Print exactly the lines that run from the first line of the material to the line containing "<!-- ALL-CONTRIBUTORS-BADGE:START - Do", both ends included, and skip the pictures.

**EXTRACTED ENTRIES:**
____________

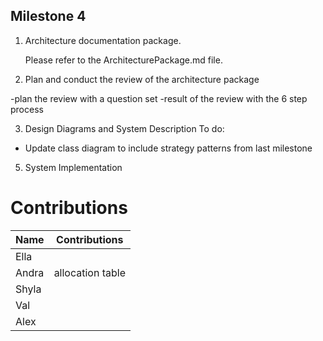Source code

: ## Milestone 4


1. Architecture documentation package.

   Please refer to the ArchitecturePackage.md file.


2. Plan and conduct the review of the architecture package

-plan the review with a question set
-result of the review with the 6 step process

3. Design Diagrams and System Description
To do:
- Update class diagram to include strategy patterns from last milestone <br>



5. System Implementation


# Contributions


| Name | Contributions | 
| ----------- | ---------------------- |
| Ella |  |
| Andra | allocation table |
| Shyla |  |
| Val |  | 
| Alex |  |
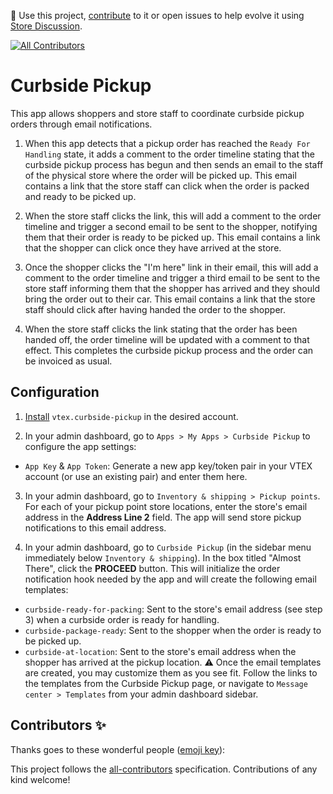 📢 Use this project, [contribute](https://github.com/vtex-apps/curbside-pickup) to it or open issues to help evolve it using [Store Discussion](https://github.com/vtex-apps/store-discussion).

<!-- ALL-CONTRIBUTORS-BADGE:START - Do not remove or modify this section -->

[![All Contributors](https://img.shields.io/badge/all_contributors-0-orange.svg?style=flat-square)](#contributors-)

<!-- ALL-CONTRIBUTORS-BADGE:END -->

# Curbside Pickup

This app allows shoppers and store staff to coordinate curbside pickup orders through email notifications.

1. When this app detects that a pickup order has reached the `Ready For Handling` state, it adds a comment to the order timeline stating that the curbside pickup process has begun and then sends an email to the staff of the physical store where the order will be picked up. This email contains a link that the store staff can click when the order is packed and ready to be picked up.

2. When the store staff clicks the link, this will add a comment to the order timeline and trigger a second email to be sent to the shopper, notifying them that their order is ready to be picked up. This email contains a link that the shopper can click once they have arrived at the store.

3. Once the shopper clicks the "I'm here" link in their email, this will add a comment to the order timeline and trigger a third email to be sent to the store staff informing them that the shopper has arrived and they should bring the order out to their car. This email contains a link that the store staff should click after having handed the order to the shopper.

4. When the store staff clicks the link stating that the order has been handed off, the order timeline will be updated with a comment to that effect. This completes the curbside pickup process and the order can be invoiced as usual.

## Configuration

1. [Install](https://vtex.io/docs/recipes/store/installing-an-app) `vtex.curbside-pickup` in the desired account.

2. In your admin dashboard, go to `Apps > My Apps > Curbside Pickup` to configure the app settings:

- `App Key` & `App Token`: Generate a new app key/token pair in your VTEX account (or use an existing pair) and enter them here.

3. In your admin dashboard, go to `Inventory & shipping > Pickup points`. For each of your pickup point store locations, enter the store's email address in the **Address Line 2** field. The app will send store pickup notifications to this email address.

4. In your admin dashboard, go to `Curbside Pickup` (in the sidebar menu immediately below `Inventory & shipping`). In the box titled "Almost There", click the **PROCEED** button. This will initialize the order notification hook needed by the app and will create the following email templates:

- `curbside-ready-for-packing`: Sent to the store's email address (see step 3) when a curbside order is ready for handling.
- `curbside-package-ready`: Sent to the shopper when the order is ready to be picked up.
- `curbside-at-location`: Sent to the store's email address when the shopper has arrived at the pickup location.
  ⚠️ Once the email templates are created, you may customize them as you see fit. Follow the links to the templates from the Curbside Pickup page, or navigate to `Message center > Templates` from your admin dashboard sidebar.

## Contributors ✨

Thanks goes to these wonderful people ([emoji key](https://allcontributors.org/docs/en/emoji-key)):

<!-- ALL-CONTRIBUTORS-LIST:START - Do not remove or modify this section -->
<!-- prettier-ignore-start -->
<!-- markdownlint-disable -->
<!-- markdownlint-enable -->
<!-- prettier-ignore-end -->

<!-- ALL-CONTRIBUTORS-LIST:END -->

This project follows the [all-contributors](https://github.com/all-contributors/all-contributors) specification. Contributions of any kind welcome!

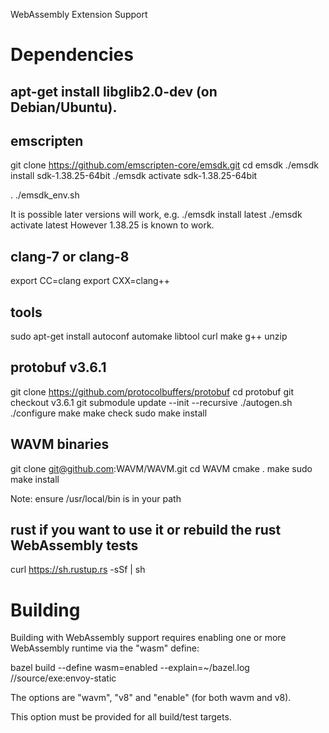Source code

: WebAssembly Extension Support

# Dependencies

## apt-get install libglib2.0-dev (on Debian/Ubuntu).

## emscripten

git clone https://github.com/emscripten-core/emsdk.git
cd emsdk
./emsdk install sdk-1.38.25-64bit
./emsdk activate sdk-1.38.25-64bit

. ./emsdk\_env.sh

It is possible later versions will work, e.g.
./emsdk install latest
./emsdk activate latest
However 1.38.25 is known to work.

## clang-7 or clang-8

export CC=clang
export CXX=clang++

## tools

sudo apt-get install autoconf automake libtool curl make g++ unzip

## protobuf v3.6.1

git clone https://github.com/protocolbuffers/protobuf
cd protobuf
git checkout v3.6.1
git submodule update --init --recursive
./autogen.sh
./configure
make
make check
sudo make install

## WAVM binaries

git clone git@github.com:WAVM/WAVM.git
cd WAVM
cmake .
make
sudo make install

Note: ensure /usr/local/bin is in your path

## rust if you want to use it or rebuild the rust WebAssembly tests

curl https://sh.rustup.rs -sSf | sh

# Building

Building with WebAssembly support requires enabling one or more WebAssembly runtime via the "wasm" define:

bazel build --define wasm=enabled --explain=~/bazel.log //source/exe:envoy-static

The options are "wavm", "v8" and "enable" (for both wavm and v8).

This option must be provided for all build/test targets.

____________

**RESPONSE FOR THIS EXERCISE:**
Source code

: ## Milestone 4


1. Architecture documentation package.

   Please refer to the ArchitecturePackage.md file.


2. Plan and conduct the review of the architecture package

-plan the review with a question set
-result of the review with the 6 step process

3. Design Diagrams and System Description
To do:
- Update class diagram to include strategy patterns from last milestone <br>



5. System Implementation


# Contributions


| Name | Contributions | 
| ----------- | ---------------------- |
| Ella |  |
| Andra | allocation table |
| Shyla |  |
| Val |  | 
| Alex |  |
 📢 Use this project, [contribute](https://github.com/vtex-apps/curbside-pickup) to it or open issues to help evolve it using [Store Discussion](https://github.com/vtex-apps/store-discussion).

<!-- ALL-CONTRIBUTORS-BADGE:START - Do not remove or modify this section -->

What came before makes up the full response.